=== Section Start ===

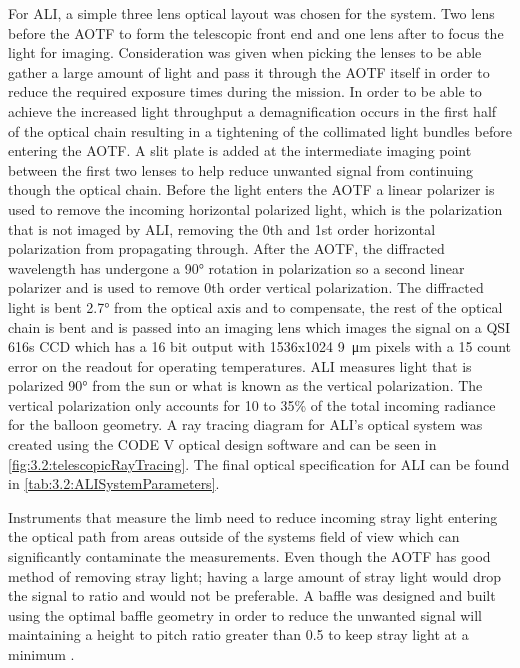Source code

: \documentclass[12pt]{article}
\begin{document}
For ALI, a simple three lens optical layout was chosen for the system. Two lens before the AOTF to form the telescopic front end and one lens after to focus the light for imaging. Consideration was given when picking the lenses to be able gather a large amount of light and pass it through the AOTF itself in order to reduce the required exposure times during the mission. In order to be able to achieve the increased light throughput a demagnification occurs in the first half of the optical chain resulting in a tightening of the collimated light bundles before entering the AOTF. A slit plate is added at the intermediate imaging point between the first two lenses to help reduce unwanted signal from continuing though the optical chain. Before the light enters the AOTF a linear polarizer is used to remove the incoming horizontal polarized light, which is the polarization that is not imaged by ALI, removing the 0th and 1st order horizontal polarization from propagating through. After the AOTF, the diffracted wavelength has undergone a 90\si{\degree} rotation in polarization so a second linear polarizer and is used to remove 0th order vertical polarization. The diffracted light is bent 2.7\si{\degree} from the optical axis and to compensate, the rest of the optical chain is bent and is passed into an imaging lens which images the signal on a QSI 616s CCD which has a 16 bit output with 1536x1024 9~\si{\micro\metre} pixels with a 15 count error on the readout for operating temperatures. ALI measures light that is polarized 90\si{\degree} from the sun or what is known as the vertical polarization. The vertical polarization only accounts for 10 to 35\% of the total incoming radiance for the balloon geometry. A ray tracing diagram for ALI's optical system was created using the CODE V optical design software and can be seen in \autoref{fig:3.2:telescopicRayTracing}. The final optical specification for ALI can be found in \autoref{tab:3.2:ALISystemParameters}.

Instruments that measure the limb need to reduce incoming stray light entering the optical path from areas outside of the systems field of view which can significantly contaminate the measurements. Even though the AOTF has good method of removing stray light; having a large amount of stray light would drop the signal to ratio and would not be preferable. A baffle was designed and built using the optimal baffle geometry in order to reduce the unwanted signal will maintaining a height to pitch ratio greater than 0.5 to keep stray light at a minimum \citep{Fischer2008}.
\end{document}
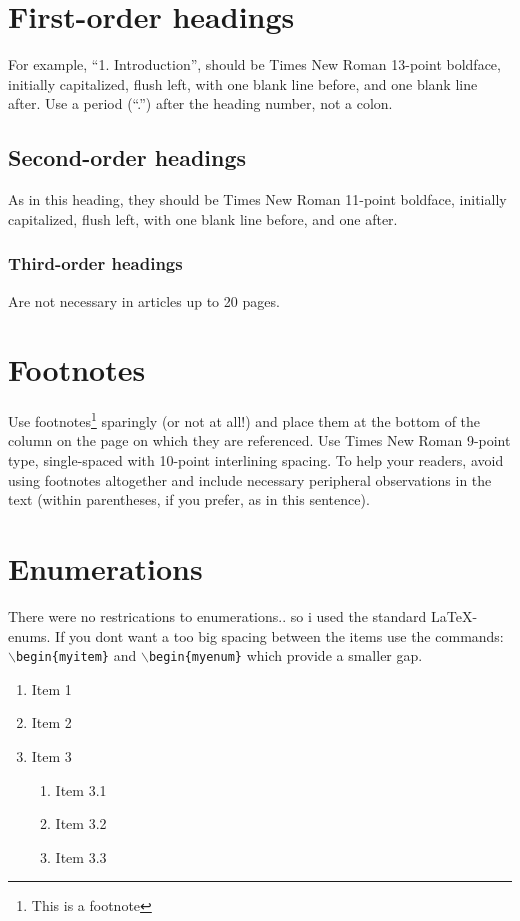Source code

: \documentclass[11pt]{scrartcl}
\begin{document}
\section{First-order headings}
For example, “1. Introduction”, should be Times New Roman 13-point boldface, initially capitalized, flush left, with one blank line before, and one blank line after. Use a period (“.”) after the heading number, not a colon.

\subsection{Second-order headings}
As in this heading, they should be Times New Roman 11-point boldface, initially capitalized, flush left, with one blank line before, and one after.

\subsubsection{Third-order headings} Are not necessary in articles up to 20 pages.

\section{Footnotes}
Use footnotes\footnote{This is a footnote} sparingly (or not at all!) and place them at the bottom of the column on the page on which they are referenced. Use Times New Roman 9-point type, single-spaced with 10-point interlining spacing. To help your readers, avoid using footnotes altogether and include necessary peripheral observations in the text (within parentheses, if you prefer, as in this sentence).

\section{Enumerations}
There were no restrications to enumerations.. so i used the standard \LaTeX -enums. If you dont want a too big spacing between the items use the commands: \texttt{$\backslash$begin\{myitem\}} and \texttt{$\backslash$begin\{myenum\}} which provide a smaller gap.

\begin{enumerate}
	\item Item 1
	\item Item 2
	\item Item 3
	\begin{enumerate}
		\item Item 3.1
		\item Item 3.2
		\item Item 3.3
	\end{enumerate}
\end{enumerate}
\end{document}

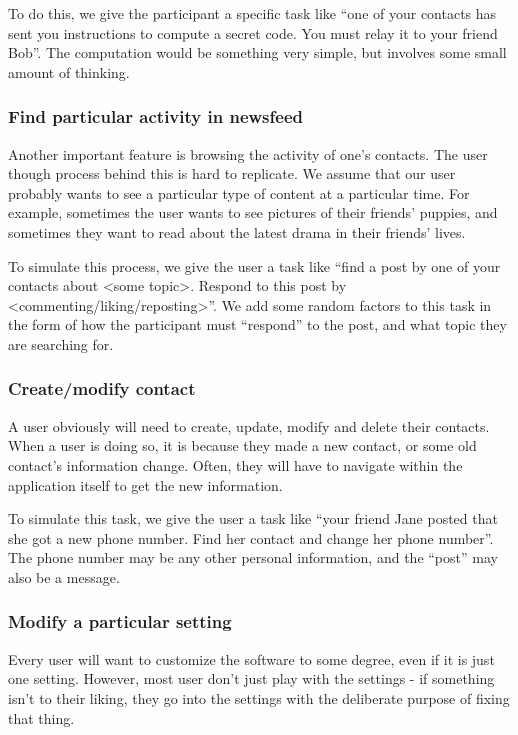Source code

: \documentclass{sigchi}
\begin{document}
  To do this, we give the participant a specific task like ``one of your
  contacts has sent you instructions to compute a secret code. You must relay it
  to your friend Bob''. The computation would be something very simple, but
  involves some small amount of thinking. 

  \subsubsection{Find particular activity in newsfeed} 
  Another important feature is browsing the activity of one's contacts. The user
  though process behind this is hard to replicate. We assume that our user
  probably wants to see a particular type of content at a particular time.  For
  example, sometimes the user wants to see pictures of their friends' puppies,
  and sometimes they want to read about the latest drama in their friends'
  lives. 

  To simulate this process, we give the user a task like ``find a post by one of
  your contacts about <some topic>. Respond to this post by
  <commenting/liking/reposting>''. We add some random factors to this task in
  the form of how the participant must ``respond'' to the post, and what topic
  they are searching for. 

  \subsubsection{Create/modify contact} 
  A user obviously will need to create, update, modify and delete their
  contacts.  When a user is doing so, it is because they made a new contact, or
  some old contact's information change. Often, they will have to navigate
  within the application itself to get the new information.

  To simulate this task, we give the user a task like ``your friend Jane posted
  that she got a new phone number. Find her contact and change her phone
  number''. The phone number may be any other personal information, and the 
  ``post'' may also be a message. 

  \subsubsection{Modify a particular setting} 
  Every user will want to customize the software to some degree, even if it is
  just one setting. However, most user don't just play with the settings - if
  something isn't to their liking, they go into the settings with the deliberate 
  purpose of fixing that thing. 
\end{document}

=== Section End ===

Report every line containing the word "user" from the listing above.

  Another important feature is browsing the activity of one's contacts. The user
  though process behind this is hard to replicate. We assume that our user
  example, sometimes the user wants to see pictures of their friends' puppies,
  To simulate this process, we give the user a task like ``find a post by one of
  A user obviously will need to create, update, modify and delete their
  contacts.  When a user is doing so, it is because they made a new contact, or
  To simulate this task, we give the user a task like ``your friend Jane posted
  Every user will want to customize the software to some degree, even if it is
  just one setting. However, most user don't just play with the settings - if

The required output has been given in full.